I just started learning GO and wrote this piece of code that writes an http.Response.Body to os.Stdout or to a file, but I'm not happy about the semantics of this.

I want the http.Response struct to have these receiver functions, so I can use it more easily throughout the entire app.

I know that the answers might get flagged as opinionated, but I still wonder, is there a better way of writing this? Is there some sort of best practice?

package main

import (
    "fmt"
    "io"
    "io/ioutil"
    "net/http"
    "os"
)

type httpResp http.Response

func main() {
    res, err := http.Get("http://www.stackoverflow.com")
    if err != nil {
        fmt.Println("Error: ", err)
        os.Exit(1)
    }
    defer res.Body.Close()

    response := httpResp(*res)

    response.toFile("stckovrflw.html")
    response.toStdOut()

}

func (r httpResp) toFile(filename string) {
    str, err := ioutil.ReadAll(r.Body)
    if err != nil {
        panic(err)
    }
    ioutil.WriteFile(filename, []byte(str), 0666)
}

func (r httpResp) toStdOut() {
    _, err := io.Copy(os.Stdout, r.Body)
    if err != nil {
        panic(err)
    }
}

On a side note, is there a way to make the http.Get method spit out a custom type that already has access to these receiver functions without the need for casting?

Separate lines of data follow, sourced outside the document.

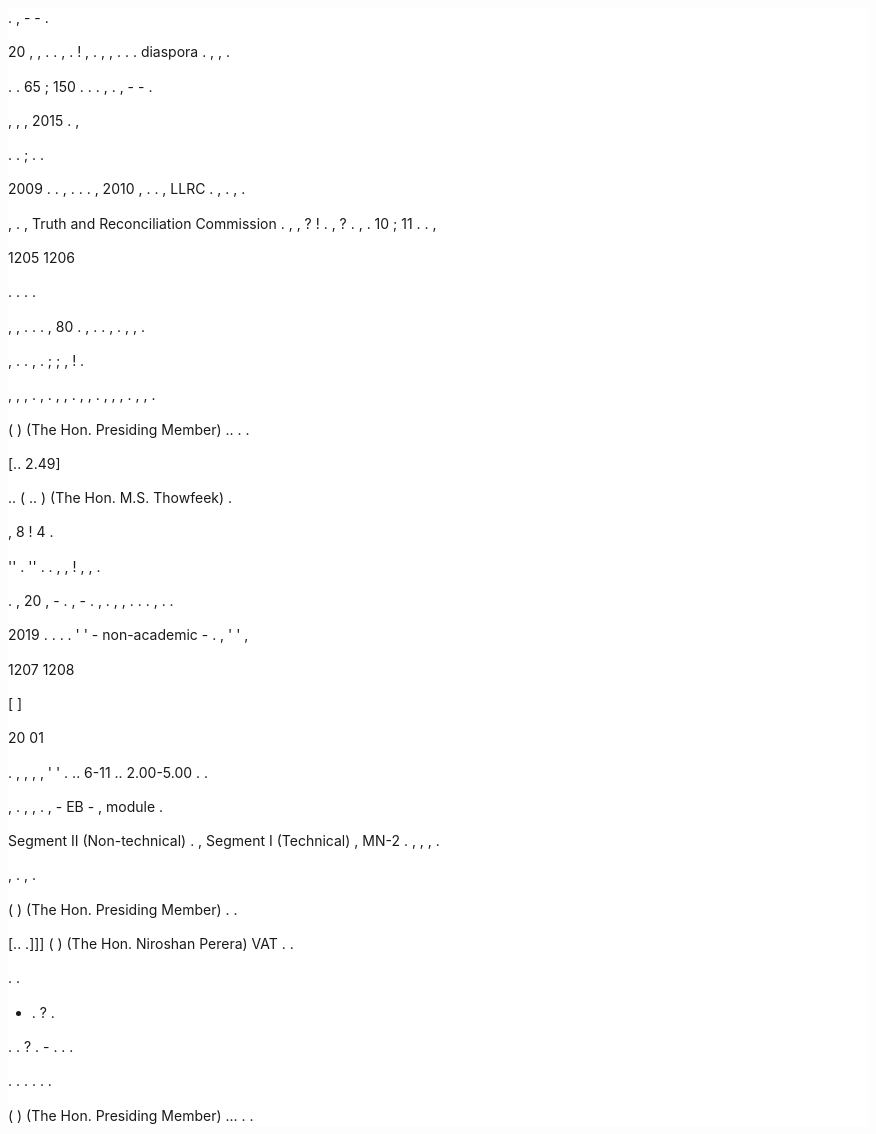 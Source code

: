 . , - - .

20 , , . . , . ! , . , , . . . diaspora . , , .

. . 65 ; 150 . . . , . , - - .

, , , 2015 . ,

. . ; . .

2009 . . , . . . , 2010 , . . , LLRC . , . , .

, . , Truth and Reconciliation Commission . , , ? ! . , ? . , . 10 ; 11 . . ,

1205 1206

. . . .

, , . . . , 80 . , . . , . , , .

, . . , . ; ; , ! .

, , , . , . , , . , , . , , , . , , .

( ) (The Hon. Presiding Member) .. . .

[.. 2.49]

.. ( .. ) (The Hon. M.S. Thowfeek) .

, 8 ! 4 .

'' . '' . . , , ! , , .

. , 20 , - . , - . , . , , . . . , . .

2019 . . . . ' ' - non-academic - . , ' ' ,

1207 1208

[ ]

20 01

. , , , , ' ' . .. 6-11 .. 2.00-5.00 . .

, . , , . , - EB - , module .

Segment II (Non-technical) . , Segment I (Technical) , MN-2 . , , , .

, . , .

( ) (The Hon. Presiding Member) . .

[.. .]]] ( ) (The Hon. Niroshan Perera) VAT . .

. .

- . ? .

. . ? . - . . .

. . . . . .

( ) (The Hon. Presiding Member) ... . .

So i could do something like this:

func main() {
    res, err := http.Get("http://www.stackoverflow.com")
    if err != nil {
        fmt.Println("Error: ", err)
        os.Exit(1)
    }
    defer res.Body.Close()

    res.toFile("stckovrflw.html")
    res.toStdOut()

}

Thanks!

CodePudding user response:

You don't have to implement these functions. *http.Response already implements io.Writer:

Write writes r to w in the HTTP/1.x server response format, including the status line, headers, body, and optional trailer.

package main

import (
    "net/http"
    "os"
)

func main() {
    r := &http.Response{}
    r.Write(os.Stdout)
}

In the example above, the zero value prints:

HTTP/0.0 000 status code 0

Content-Length: 0

Playground: https://play.golang.org/p/2AUEAUPCA8j


In case you need additional business logic in the write methods, you can embed *http.Response in your defined type:

type RespWrapper struct {
    *http.Response
}

func (w *RespWrapper) toStdOut() {
    _, err := io.Copy(os.Stdout, w.Body)
    if err != nil {
        panic(err)
    }
} 

But then you must construct a variable of type RespWrapper with the *http.Response:

func main() {
    // resp with a fake body
    r := &http.Response{Body: io.NopCloser(strings.NewReader("foo"))}
    // or r, _ := http.Get("example.com")

    // construct the wrapper
    wrapper := &RespWrapper{Response: r}
    wrapper.toStdOut()
}

is there a way to make the http.Get method spit out a custom type

No, the return types of http.Get are (resp *http.Response, err error), that's part of the function signature, you can't change it.